::: STUDY MATERIAL
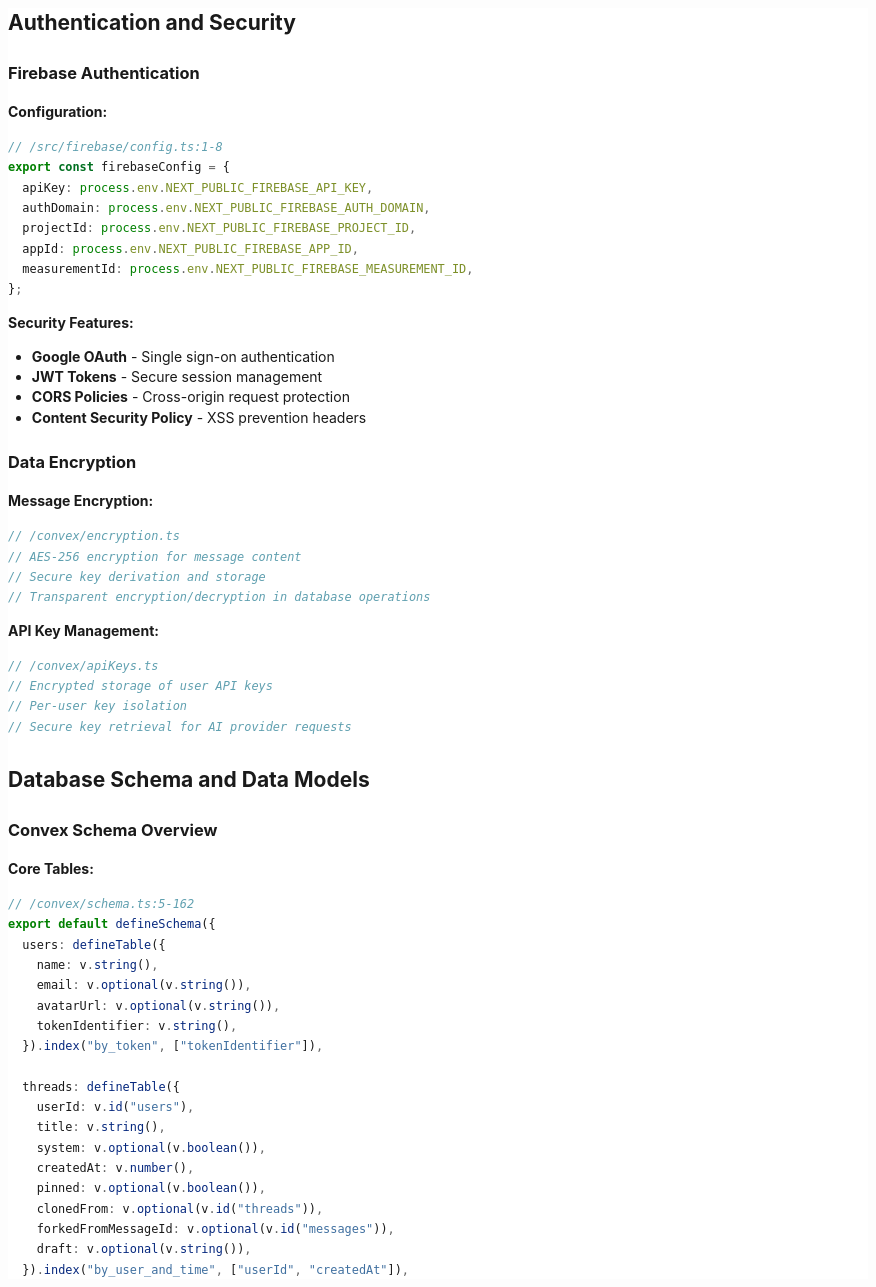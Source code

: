 ## Authentication and Security

### Firebase Authentication

**Configuration:**
```typescript
// /src/firebase/config.ts:1-8
export const firebaseConfig = {
  apiKey: process.env.NEXT_PUBLIC_FIREBASE_API_KEY,
  authDomain: process.env.NEXT_PUBLIC_FIREBASE_AUTH_DOMAIN,
  projectId: process.env.NEXT_PUBLIC_FIREBASE_PROJECT_ID,
  appId: process.env.NEXT_PUBLIC_FIREBASE_APP_ID,
  measurementId: process.env.NEXT_PUBLIC_FIREBASE_MEASUREMENT_ID,
};
```

**Security Features:**
- **Google OAuth** - Single sign-on authentication
- **JWT Tokens** - Secure session management
- **CORS Policies** - Cross-origin request protection
- **Content Security Policy** - XSS prevention headers

### Data Encryption

**Message Encryption:**
```typescript
// /convex/encryption.ts
// AES-256 encryption for message content
// Secure key derivation and storage
// Transparent encryption/decryption in database operations
```

**API Key Management:**
```typescript
// /convex/apiKeys.ts
// Encrypted storage of user API keys
// Per-user key isolation
// Secure key retrieval for AI provider requests
```

## Database Schema and Data Models

### Convex Schema Overview

**Core Tables:**
```typescript
// /convex/schema.ts:5-162
export default defineSchema({
  users: defineTable({
    name: v.string(),
    email: v.optional(v.string()),
    avatarUrl: v.optional(v.string()),
    tokenIdentifier: v.string(),
  }).index("by_token", ["tokenIdentifier"]),
  
  threads: defineTable({
    userId: v.id("users"),
    title: v.string(),
    system: v.optional(v.boolean()),
    createdAt: v.number(),
    pinned: v.optional(v.boolean()),
    clonedFrom: v.optional(v.id("threads")),
    forkedFromMessageId: v.optional(v.id("messages")),
    draft: v.optional(v.string()),
  }).index("by_user_and_time", ["userId", "createdAt"]),
```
::::::
▸ **WHAT IS REQUIRED**: Your task is to repeat exactly the lines from the beginning of the data to the line that contains "- **CORS Policies**", both ends included, leaving out pictures.

▸ **ANSWER SECTION**:
Source code

: ## Authentication and Security

### Firebase Authentication

**Configuration:**
```typescript
// /src/firebase/config.ts:1-8
export const firebaseConfig = {
  apiKey: process.env.NEXT_PUBLIC_FIREBASE_API_KEY,
  authDomain: process.env.NEXT_PUBLIC_FIREBASE_AUTH_DOMAIN,
  projectId: process.env.NEXT_PUBLIC_FIREBASE_PROJECT_ID,
  appId: process.env.NEXT_PUBLIC_FIREBASE_APP_ID,
  measurementId: process.env.NEXT_PUBLIC_FIREBASE_MEASUREMENT_ID,
};
```

**Security Features:**
- **Google OAuth** - Single sign-on authentication
- **JWT Tokens** - Secure session management
- **CORS Policies** - Cross-origin request protection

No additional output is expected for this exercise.